|Index||2 reviews in total|
*** This review may contain spoilers ***
The lieutenant is at an ATM when she's approached by two kids. One
demands money and points a gun at her. She wounds him and kills the
other with one shot. The problem is that the wounded kid takes off and
the dead kid has no gun. What's worse, both kids are African-Americans
barely into their teens, and the dead one was severely retarded. He was
unable to plan a robbery. McCoy and the rest of the DA's office treat
it as another homicide, but it's a tough case for everybody involved.
What's impressive about this episode is that it so clearly demonstrates its lack of political correctness. The wounded kid who fled the scene is located and brought in, and so is his older brother, from whom he bought the pistol. And, wow, do they illustrate a type of street rat that was common in those years. Both the kids are black teen agers, insolent, snotty, burning with resentment towards legitimated authority, and immune to the kind of moral reasoning most of us are familiar with. They bash old ladies over the head to steal their social security or their welfare checks. It's the way things are done.
That takes huevos on the part of the writer and the producer because you're in danger of alienating half your audience. You probably won't alienate the residents of New York City who have had a gun shoved in their face by two young black kids, as I have, but there are bound to be cries of "perpetuating racial stereotypes" and so forth. "Law and Order" could be almost unique in that regard. No other crime show that I'm aware of ever achieved quite the same level of verisimilitude. The lousy, graffiti-covered walls; the wisecracking and often indifferent but fundamentally decent police. No wonder it garnered so much praise.
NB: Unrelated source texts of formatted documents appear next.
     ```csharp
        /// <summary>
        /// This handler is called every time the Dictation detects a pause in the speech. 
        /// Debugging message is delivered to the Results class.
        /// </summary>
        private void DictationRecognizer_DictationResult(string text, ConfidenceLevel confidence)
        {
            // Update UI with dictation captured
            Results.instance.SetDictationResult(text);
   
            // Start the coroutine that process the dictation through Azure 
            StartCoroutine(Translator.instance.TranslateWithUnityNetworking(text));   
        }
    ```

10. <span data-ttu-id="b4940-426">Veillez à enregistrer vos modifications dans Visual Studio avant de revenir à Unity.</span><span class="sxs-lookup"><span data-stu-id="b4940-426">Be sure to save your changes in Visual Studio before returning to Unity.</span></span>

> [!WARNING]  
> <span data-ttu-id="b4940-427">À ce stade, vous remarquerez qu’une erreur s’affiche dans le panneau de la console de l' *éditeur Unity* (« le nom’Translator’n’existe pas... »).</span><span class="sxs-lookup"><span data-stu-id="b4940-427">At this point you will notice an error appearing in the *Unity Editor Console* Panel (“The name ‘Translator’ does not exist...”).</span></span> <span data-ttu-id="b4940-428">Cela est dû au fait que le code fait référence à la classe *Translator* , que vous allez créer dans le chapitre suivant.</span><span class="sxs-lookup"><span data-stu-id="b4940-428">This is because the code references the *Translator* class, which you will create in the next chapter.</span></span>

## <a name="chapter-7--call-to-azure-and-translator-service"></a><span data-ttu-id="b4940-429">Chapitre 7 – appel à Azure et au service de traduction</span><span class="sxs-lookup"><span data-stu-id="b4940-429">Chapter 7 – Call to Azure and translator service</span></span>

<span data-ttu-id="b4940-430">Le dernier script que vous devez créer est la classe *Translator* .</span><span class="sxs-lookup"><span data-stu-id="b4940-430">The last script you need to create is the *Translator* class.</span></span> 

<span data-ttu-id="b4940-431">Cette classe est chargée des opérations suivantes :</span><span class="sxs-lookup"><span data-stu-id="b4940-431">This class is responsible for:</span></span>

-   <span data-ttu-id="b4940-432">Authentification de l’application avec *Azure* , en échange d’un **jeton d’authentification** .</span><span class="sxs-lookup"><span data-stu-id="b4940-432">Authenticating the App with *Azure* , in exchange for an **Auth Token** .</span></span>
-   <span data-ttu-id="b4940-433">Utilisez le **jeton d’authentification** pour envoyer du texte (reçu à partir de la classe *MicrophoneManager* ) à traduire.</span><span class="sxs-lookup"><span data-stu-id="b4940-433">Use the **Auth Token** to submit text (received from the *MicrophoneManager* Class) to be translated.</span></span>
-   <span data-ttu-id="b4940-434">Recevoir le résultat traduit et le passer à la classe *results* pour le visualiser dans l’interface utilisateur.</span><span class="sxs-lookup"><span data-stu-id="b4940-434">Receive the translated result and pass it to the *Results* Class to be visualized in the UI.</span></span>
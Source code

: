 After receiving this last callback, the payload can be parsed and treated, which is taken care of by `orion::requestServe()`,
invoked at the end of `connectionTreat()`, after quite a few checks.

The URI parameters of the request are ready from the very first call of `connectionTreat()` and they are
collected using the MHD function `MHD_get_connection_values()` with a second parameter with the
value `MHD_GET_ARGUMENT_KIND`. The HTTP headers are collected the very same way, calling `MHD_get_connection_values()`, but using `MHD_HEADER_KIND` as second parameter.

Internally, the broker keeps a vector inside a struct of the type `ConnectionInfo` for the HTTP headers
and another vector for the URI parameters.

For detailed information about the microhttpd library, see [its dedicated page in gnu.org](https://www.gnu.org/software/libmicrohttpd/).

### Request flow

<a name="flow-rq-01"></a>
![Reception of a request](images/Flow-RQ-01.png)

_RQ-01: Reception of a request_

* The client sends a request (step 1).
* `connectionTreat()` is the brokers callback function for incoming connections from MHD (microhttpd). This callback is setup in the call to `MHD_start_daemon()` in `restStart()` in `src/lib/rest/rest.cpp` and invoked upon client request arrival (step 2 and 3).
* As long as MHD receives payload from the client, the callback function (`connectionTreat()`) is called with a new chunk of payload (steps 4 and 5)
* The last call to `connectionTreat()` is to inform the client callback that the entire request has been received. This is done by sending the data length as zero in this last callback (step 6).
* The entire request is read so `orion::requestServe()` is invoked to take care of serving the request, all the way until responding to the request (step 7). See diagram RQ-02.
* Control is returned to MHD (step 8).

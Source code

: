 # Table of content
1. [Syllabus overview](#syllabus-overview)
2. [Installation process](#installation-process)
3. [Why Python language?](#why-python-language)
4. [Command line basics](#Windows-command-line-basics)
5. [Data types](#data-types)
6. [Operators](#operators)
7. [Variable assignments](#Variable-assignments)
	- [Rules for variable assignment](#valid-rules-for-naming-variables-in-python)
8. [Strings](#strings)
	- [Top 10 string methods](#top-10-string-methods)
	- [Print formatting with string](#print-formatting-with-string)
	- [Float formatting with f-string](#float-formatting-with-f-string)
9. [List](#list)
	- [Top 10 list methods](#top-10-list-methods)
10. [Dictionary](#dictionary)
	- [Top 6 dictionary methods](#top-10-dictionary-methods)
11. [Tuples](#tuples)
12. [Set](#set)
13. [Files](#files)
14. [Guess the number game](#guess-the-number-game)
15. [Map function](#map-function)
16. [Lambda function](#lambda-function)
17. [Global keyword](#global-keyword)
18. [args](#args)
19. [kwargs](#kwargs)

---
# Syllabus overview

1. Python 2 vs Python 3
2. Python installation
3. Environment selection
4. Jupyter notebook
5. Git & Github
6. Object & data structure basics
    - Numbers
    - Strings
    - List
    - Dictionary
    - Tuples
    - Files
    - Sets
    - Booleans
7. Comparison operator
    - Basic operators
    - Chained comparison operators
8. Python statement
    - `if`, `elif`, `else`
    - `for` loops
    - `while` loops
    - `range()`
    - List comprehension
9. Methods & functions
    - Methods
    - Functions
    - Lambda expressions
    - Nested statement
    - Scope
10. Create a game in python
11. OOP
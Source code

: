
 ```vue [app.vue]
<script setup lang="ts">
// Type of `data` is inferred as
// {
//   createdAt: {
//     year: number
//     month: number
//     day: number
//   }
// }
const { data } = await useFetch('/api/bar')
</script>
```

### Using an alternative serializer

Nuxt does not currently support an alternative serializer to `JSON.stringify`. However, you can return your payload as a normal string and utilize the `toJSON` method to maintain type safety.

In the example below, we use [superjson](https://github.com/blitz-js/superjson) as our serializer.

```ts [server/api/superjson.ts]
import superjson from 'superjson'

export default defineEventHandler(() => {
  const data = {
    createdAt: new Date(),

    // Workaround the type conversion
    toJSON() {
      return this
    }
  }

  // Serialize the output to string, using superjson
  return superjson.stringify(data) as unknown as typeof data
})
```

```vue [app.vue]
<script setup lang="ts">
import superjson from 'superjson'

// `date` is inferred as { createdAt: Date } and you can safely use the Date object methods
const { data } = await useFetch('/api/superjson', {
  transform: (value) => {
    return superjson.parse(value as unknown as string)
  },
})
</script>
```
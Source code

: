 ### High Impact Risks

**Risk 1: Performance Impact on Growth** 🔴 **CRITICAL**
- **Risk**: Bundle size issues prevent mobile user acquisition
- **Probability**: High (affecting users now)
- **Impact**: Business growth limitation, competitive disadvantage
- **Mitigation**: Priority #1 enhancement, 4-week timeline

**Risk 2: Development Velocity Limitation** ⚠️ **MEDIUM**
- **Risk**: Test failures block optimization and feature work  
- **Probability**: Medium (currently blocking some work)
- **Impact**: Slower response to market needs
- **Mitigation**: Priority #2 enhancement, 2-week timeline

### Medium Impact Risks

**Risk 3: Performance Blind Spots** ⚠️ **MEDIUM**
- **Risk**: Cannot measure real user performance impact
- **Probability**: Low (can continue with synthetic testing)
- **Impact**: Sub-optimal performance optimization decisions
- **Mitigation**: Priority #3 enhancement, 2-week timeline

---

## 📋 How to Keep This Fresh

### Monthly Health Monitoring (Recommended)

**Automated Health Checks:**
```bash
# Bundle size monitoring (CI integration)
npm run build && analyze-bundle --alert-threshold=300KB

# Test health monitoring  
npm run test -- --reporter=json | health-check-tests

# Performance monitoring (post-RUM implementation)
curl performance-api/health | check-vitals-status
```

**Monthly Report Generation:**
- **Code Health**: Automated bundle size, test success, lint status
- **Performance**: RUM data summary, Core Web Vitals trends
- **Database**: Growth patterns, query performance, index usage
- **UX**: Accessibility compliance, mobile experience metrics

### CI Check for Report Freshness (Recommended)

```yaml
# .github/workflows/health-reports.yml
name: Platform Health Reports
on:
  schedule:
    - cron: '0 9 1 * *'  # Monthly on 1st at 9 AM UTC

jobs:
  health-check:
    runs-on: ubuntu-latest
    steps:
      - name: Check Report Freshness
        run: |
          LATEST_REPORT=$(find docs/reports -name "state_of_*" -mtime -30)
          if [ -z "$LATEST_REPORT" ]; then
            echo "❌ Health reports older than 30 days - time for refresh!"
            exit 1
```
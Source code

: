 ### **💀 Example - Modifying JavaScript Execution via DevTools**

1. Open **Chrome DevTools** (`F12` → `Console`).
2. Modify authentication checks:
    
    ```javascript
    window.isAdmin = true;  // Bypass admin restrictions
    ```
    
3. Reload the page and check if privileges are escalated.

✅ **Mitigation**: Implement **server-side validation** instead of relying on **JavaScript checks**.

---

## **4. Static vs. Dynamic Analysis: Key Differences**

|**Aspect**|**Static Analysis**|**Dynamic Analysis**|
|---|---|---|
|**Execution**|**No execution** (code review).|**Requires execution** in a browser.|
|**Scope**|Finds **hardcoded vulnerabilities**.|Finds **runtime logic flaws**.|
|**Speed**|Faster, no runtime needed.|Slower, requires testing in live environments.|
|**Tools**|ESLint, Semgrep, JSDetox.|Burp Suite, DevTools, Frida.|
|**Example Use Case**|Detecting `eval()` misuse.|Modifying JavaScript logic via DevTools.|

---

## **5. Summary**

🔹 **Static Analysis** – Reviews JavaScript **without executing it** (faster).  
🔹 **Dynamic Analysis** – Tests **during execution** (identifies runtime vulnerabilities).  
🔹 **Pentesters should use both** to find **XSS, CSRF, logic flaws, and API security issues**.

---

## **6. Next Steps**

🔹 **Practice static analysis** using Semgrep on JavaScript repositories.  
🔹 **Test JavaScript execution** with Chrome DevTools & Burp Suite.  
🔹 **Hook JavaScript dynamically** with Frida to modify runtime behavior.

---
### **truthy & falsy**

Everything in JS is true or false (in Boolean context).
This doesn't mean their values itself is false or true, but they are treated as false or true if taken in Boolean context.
The performances are unusually good in this episode. A young retarded girl is played by Jacklin Brooke Sanford. She's pretty plain. Her hair isn't well groomed, she has a big nose and freckles, her gaze wanders, and there are gaps between her teeth. But she is nevertheless tres charmant. She smiles in a terribly trusting manner. I have no idea whether the actress suffers from some cognitive deficit or not, but either way --. The two insolent black kids are also plain awesome, thoroughly believable as two of life's losers who remain defiantly bad. It's hard to imagine where the casting people could come up with young people with such skills.
The plot takes a couple of doglegs here and there but it's never distracting. A nice job.
S. Eptha Merkerssen is the one getting grilled in this Law And Order
episode. Lt. Van Buren while with her children is accosted by two young
kids, one of them with a gun. Big mistake to hold up a police officer,
she shoots one of them.
But this particular kid was slightly retarded and as the younger and more malevolent one Omar Scroggins says, he keeps him around because he looks menacing. I can understand that I had a friend who also was big and hulking and looked intimidating. Once he opened his mouth he spoke like Bullwinkle. But stay silent and you can get away with it.
Scroggins is a real punk, but he learned it from an older brother played by rapper Fredro Starr who's a career criminal. When his parole is threatened he has no hesitation in giving up his little brother and that leads to the his weapon.
Even though the Grand Jury clears Van Buren the DA wants to see some justice as far as the surviving perpetrator. But Scroggins has himself a civil rights attorney in the Alton Maddox/C.Vernon Mason tradition. Google those names if they're unfamiliar to you now. Samuel E. Wright is the attorney and he's trying this in the court of public opinion. Waterston will have to button this one down real tight.
Merkerssen is the dominant cast member, one of her best performances on Law And Order.